Vin specifically wanted to get claypot chicken from Hong Kee, a street vendor he'd visited with his best friends in 2013.  We finally found it, sandwiched between other similarly busy street vendors.  They didn't have vegetarian claypot, so I just ordered a refreshing Tiger, wanting nothing more in the heat than to sit and sip.   Vin's very large claypot and a beer cost us less than $7.  We were happy.


  

As only Vin can do, he discovered a speakeasy, PS150, and in a city where large pockets of the population abstain, our search for this particular speakeasy felt authentic (even though PS150 has a Tripadvisor page).  As we neared the location (per our little blue dot on Google maps), we did not see anything that could be a bar.  The street was quiet, dark, and the all shops were closed.  No one stumbled out of any building; the only movement was the sudden scurrying of roaches and rats.  We stopped at what would have been the bar, only to see some sort of small street front store, selling random knickknacks and gum.  No one was at the counter.  

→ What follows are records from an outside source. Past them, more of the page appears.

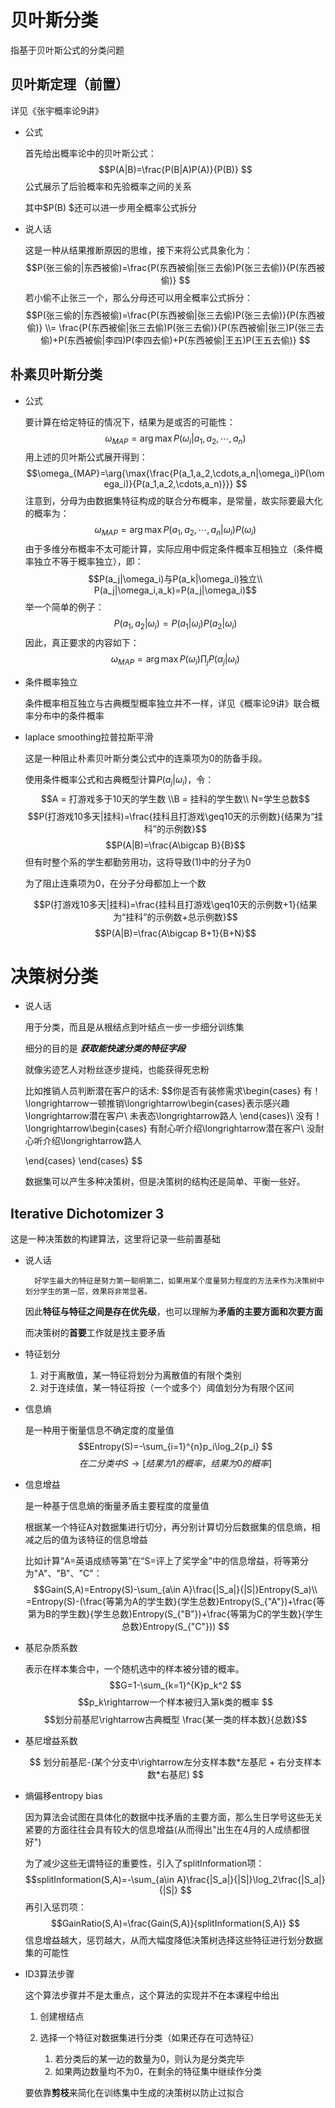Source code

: # 贝叶斯分类
指基于贝叶斯公式的分类问题
## 贝叶斯定理（前置）
详见《张宇概率论9讲》
* 公式
    
    首先给出概率论中的贝叶斯公式：
    $$P(A|B)=\frac{P(B|A)P(A)}{P(B)} $$
    公式展示了后验概率和先验概率之间的关系
    
    其中$P(B) $还可以进一步用全概率公式拆分
* 说人话

    这是一种从结果推断原因的思维，接下来将公式具象化为：
    $$P(张三偷的|东西被偷)=\frac{P(东西被偷|张三去偷)P(张三去偷)}{P(东西被偷)} $$
    若小偷不止张三一个，那么分母还可以用全概率公式拆分：
    $$P(张三偷的|东西被偷)=\frac{P(东西被偷|张三去偷)P(张三去偷)}{P(东西被偷)} 
    \\= \frac{P(东西被偷|张三去偷)P(张三去偷)}{P(东西被偷|张三)P(张三去偷)+P(东西被偷|李四)P(李四去偷)+P(东西被偷|王五)P(王五去偷)} 
    $$    
## 朴素贝叶斯分类
* 公式

    要计算在给定特征的情况下，结果为是或否的可能性：
    $$\omega_{MAP}=\arg{\max{P(\omega_i|a_1,a_2,\cdots,a_n)}} $$
    用上述的贝叶斯公式展开得到：
    $$\omega_{MAP}=\arg{\max{\frac{P(a_1,a_2,\cdots,a_n|\omega_i)P(\omega_i)}{P(a_1,a_2,\cdots,a_n)}}} $$
    注意到，分母为由数据集特征构成的联合分布概率，是常量，故实际要最大化的概率为：
    $$\omega_{MAP}=
     \arg{\max{P(a_1,a_2,\cdots,a_n|\omega_i)P(\omega_i)}} $$
    由于多维分布概率不太可能计算，实际应用中假定条件概率互相独立（条件概率独立不等于概率独立），即：
    $$P(a_j|\omega_i)与P(a_k|\omega_i)独立\\
    P(a_j|\omega_i,a_k)=P(a_j|\omega_i)$$
    举一个简单的例子：
    $$P(a_1,a_2|\omega_i)=P(a_1|\omega_i)P(a_2|\omega_i) $$
    因此，真正要求的内容如下：
    $$\omega_{MAP}=\arg{\max{P(\omega_i)}\prod_j{P(\alpha_j|\omega_i)}} $$
* 条件概率独立

    条件概率相互独立与古典概型概率独立并不一样，详见《概率论9讲》联合概率分布中的条件概率
* laplace smoothing拉普拉斯平滑

    这是一种阻止朴素贝叶斯分类公式中的连乘项为0的防备手段。
    
    使用条件概率公式和古典概型计算$P(a_j|\omega_i)$，令：
    $$A = 打游戏多于10天的学生数 \\B = 挂科的学生数\\ N=学生总数$$
    $$P(打游戏10多天|挂科)=\frac{挂科且打游戏\geq10天的示例数}{结果为“挂科”的示例数}$$
    $$P(A|B)=\frac{A\bigcap B}{B}$$
    但有时整个系的学生都勤劳用功，这将导致(1)中的分子为0

    为了阻止连乘项为0，在分子分母都加上一个数

    $$P(打游戏10多天|挂科)=\frac{挂科且打游戏\geq10天的示例数+1}{结果为“挂科”的示例数+总示例数}$$
    $$P(A|B)=\frac{A\bigcap B+1}{B+N}$$
# 决策树分类

* 说人话

    用于分类，而且是从根结点到叶结点一步一步细分训练集

    细分的目的是 ___获取能快速分类的特征字段___

    就像劣迹艺人对粉丝逐步提纯，也能获得死忠粉
    
    比如推销人员判断潜在客户的话术:
    $$你是否有装修需求\begin{cases} 有！\longrightarrow一顿推销\longrightarrow\begin{cases}表示感兴趣\longrightarrow潜在客户\\
    未表态\longrightarrow路人 \end{cases}\\
    没有！\longrightarrow\begin{cases}
    有耐心听介绍\longrightarrow潜在客户\\
    没耐心听介绍\longrightarrow路人
    
    \end{cases}
    \end{cases} $$

    数据集可以产生多种决策树，但是决策树的结构还是简单、平衡一些好。
## Iterative Dichotomizer 3
这是一种决策数的构建算法，这里将记录一些前置基础
* 说人话

        好学生最大的特征是努力第一聪明第二，如果用某个度量努力程度的方法来作为决策树中划分学生的第一层，效果将非常显著。
    因此**特征与特征之间是存在优先级**，也可以理解为**矛盾的主要方面和次要方面**
    
    而决策树的**首要**工作就是找主要矛盾
* 特征划分

    1. 对于离散值，某一特征将划分为离散值的有限个类别
    2. 对于连续值，某一特征将按（一个或多个）阈值划分为有限个区间
* 信息熵

    是一种用于衡量信息不确定度的度量值
    $$Entropy(S)=-\sum_{i=1}^{n}p_i\log_2{p_i} $$
    $$在二分类中S\rightarrow[结果为1的概率，结果为0的概率]$$
* 信息增益

    是一种基于信息熵的衡量矛盾主要程度的度量值
    
    根据某一个特征A对数据集进行切分，再分别计算切分后数据集的信息熵，相减之后的值为该特征的信息增益

    
    比如计算“A=英语成绩等第”在“S=评上了奖学金”中的信息增益，将等第分为"A"、"B"、"C"：
    $$Gain(S,A)=Entropy(S)-\sum_{a\in A}\frac{|S_a|}{|S|}Entropy(S_a)\\
    =Entropy(S)-(\frac{等第为A的学生数}{学生总数}Entropy(S_{"A"})+\frac{等第为B的学生数}{学生总数}Entropy(S_{"B"})+\frac{等第为C的学生数}{学生总数}Entropy(S_{"C"})) $$
* 基尼杂质系数
  
    表示在样本集合中，一个随机选中的样本被分错的概率。
    $$G=1-\sum_{k=1}^{K}p_k^2 $$
    $$p_k\rightarrow一个样本被归入第k类的概率 $$
    $$划分前基尼\rightarrow古典概型 \frac{某一类的样本数}{总数}$$
* 基尼增益系数
  
    $$ 划分前基尼-(某个分支中\rightarrow左分支样本数*左基尼 + 右分支样本数*右基尼) $$
* 熵偏移entropy bias
  
    因为算法会试图在具体化的数据中找矛盾的主要方面，那么生日学号这些无关紧要的方面往往会具有较大的信息增益(从而得出"出生在4月的人成绩都很好")

    为了减少这些无谓特征的重要性，引入了splitInformation项：
    $$splitInformation(S,A)=-\sum_{a\in A}\frac{|S_a|}{|S|}\log_2\frac{|S_a|}{|S|} $$
    再引入惩罚项：
    $$GainRatio(S,A)=\frac{Gain(S,A)}{splitInformation(S,A)} $$
    信息增益越大，惩罚越大，从而大幅度降低决策树选择这些特征进行划分数据集的可能性
* ID3算法步骤

    这个算法步骤并不是太重点，这个算法的实现并不在本课程中给出

    1. 创建根结点
    2. 选择一个特征对数据集进行分类（如果还存在可选特征）
        
        1. 若分类后的某一边的数量为0，则认为是分类完毕
        2. 如果两边数量均不为0，在剩余的特征集中继续作分类

    要依靠**剪枝**来简化在训练集中生成的决策树以防止过拟合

Vin the Radiologist noticed the back wall had a thin, almost imperceivable seam.  He thought it was a door.  I pushed it slightly, and saw only a barren room behind, so quickly closed it back up.  I was afraid of more scurrying.  "No, this has to be it," he said, and brazenly walked in.  He peeked his head back out with a dimply smile, and I knew we had found it.  

We walked down a large dark hallway, and I saw one or two people sitting in private, Zenkichi-style booths to my right.  We walked all the way to a bright open room, with even more foreigners sitting under a beautiful beer bottle light fixture.  Victory.  I love beer and I love light fixtures.

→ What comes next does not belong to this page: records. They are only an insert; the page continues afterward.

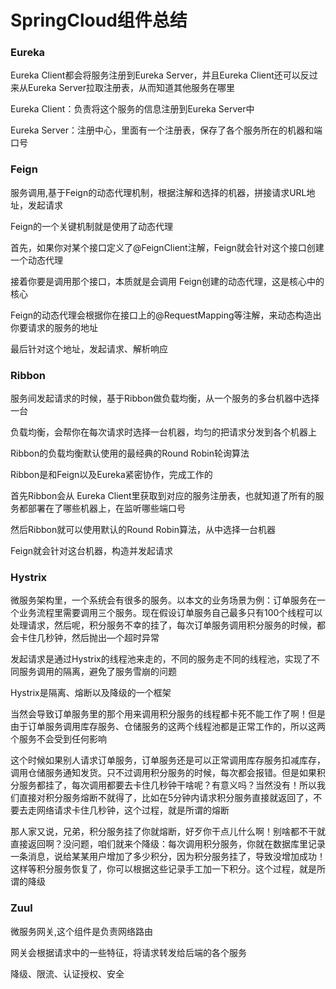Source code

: # SpringCloud组件总结

### Eureka

Eureka Client都会将服务注册到Eureka Server，并且Eureka Client还可以反过来从Eureka Server拉取注册表，从而知道其他服务在哪里

Eureka Client：负责将这个服务的信息注册到Eureka Server中

Eureka Server：注册中心，里面有一个注册表，保存了各个服务所在的机器和端口号

### Feign

服务调用,基于Feign的动态代理机制，根据注解和选择的机器，拼接请求URL地址，发起请求

Feign的一个关键机制就是使用了动态代理

首先，如果你对某个接口定义了@FeignClient注解，Feign就会针对这个接口创建一个动态代理

接着你要是调用那个接口，本质就是会调用 Feign创建的动态代理，这是核心中的核心

Feign的动态代理会根据你在接口上的@RequestMapping等注解，来动态构造出你要请求的服务的地址

最后针对这个地址，发起请求、解析响应

### Ribbon

服务间发起请求的时候，基于Ribbon做负载均衡，从一个服务的多台机器中选择一台

负载均衡，会帮你在每次请求时选择一台机器，均匀的把请求分发到各个机器上

Ribbon的负载均衡默认使用的最经典的Round Robin轮询算法

Ribbon是和Feign以及Eureka紧密协作，完成工作的

首先Ribbon会从 Eureka Client里获取到对应的服务注册表，也就知道了所有的服务都部署在了哪些机器上，在监听哪些端口号

然后Ribbon就可以使用默认的Round Robin算法，从中选择一台机器

Feign就会针对这台机器，构造并发起请求

### Hystrix

微服务架构里，一个系统会有很多的服务。以本文的业务场景为例：订单服务在一个业务流程里需要调用三个服务。现在假设订单服务自己最多只有100个线程可以处理请求，然后呢，积分服务不幸的挂了，每次订单服务调用积分服务的时候，都会卡住几秒钟，然后抛出—个超时异常

发起请求是通过Hystrix的线程池来走的，不同的服务走不同的线程池，实现了不同服务调用的隔离，避免了服务雪崩的问题

Hystrix是隔离、熔断以及降级的一个框架

当然会导致订单服务里的那个用来调用积分服务的线程都卡死不能工作了啊！但是由于订单服务调用库存服务、仓储服务的这两个线程池都是正常工作的，所以这两个服务不会受到任何影响

这个时候如果别人请求订单服务，订单服务还是可以正常调用库存服务扣减库存，调用仓储服务通知发货。只不过调用积分服务的时候，每次都会报错。但是如果积分服务都挂了，每次调用都要去卡住几秒钟干啥呢？有意义吗？当然没有！所以我们直接对积分服务熔断不就得了，比如在5分钟内请求积分服务直接就返回了，不要去走网络请求卡住几秒钟，这个过程，就是所谓的熔断

那人家又说，兄弟，积分服务挂了你就熔断，好歹你干点儿什么啊！别啥都不干就直接返回啊？没问题，咱们就来个降级：每次调用积分服务，你就在数据库里记录一条消息，说给某某用户增加了多少积分，因为积分服务挂了，导致没增加成功！这样等积分服务恢复了，你可以根据这些记录手工加一下积分。这个过程，就是所谓的降级

### Zuul

微服务网关,这个组件是负责网络路由

网关会根据请求中的一些特征，将请求转发给后端的各个服务

降级、限流、认证授权、安全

We walked through another door and sat at the bar, so we could watch the artists create our cocktails.  In efforts to reduce its carbon footprint, the bar's only rule was that we not take the menus.  "We'll email you the pdf," the waitress explained, "so we don't have to keep printing new ones."  With that request and their abundance of metal straws, Vin and I were sold. 


   

We got an order of vegetarian popiah with our drinks.  They were hot, crispy, and absolutely delicious.  Our drinks were beautifully made by a bar tender who had gotten into a car accident in Langkawi (our next stop) a few weeks earlier, and he warned us of the perils of biking on the island while he vigorously shook our drinks. 

   

We begrudgingly left PS150 in search of more food.  We walked over to Jalan Alor, the famous night market.  The chicken wing place Vin wanted to try was closed, so we just continued our aimless wandering, taking in the glorious smells of kaffir lime and peanuts and rice.  



We walked back to the hotel, bellies and hearts full, and promptly fell asleep.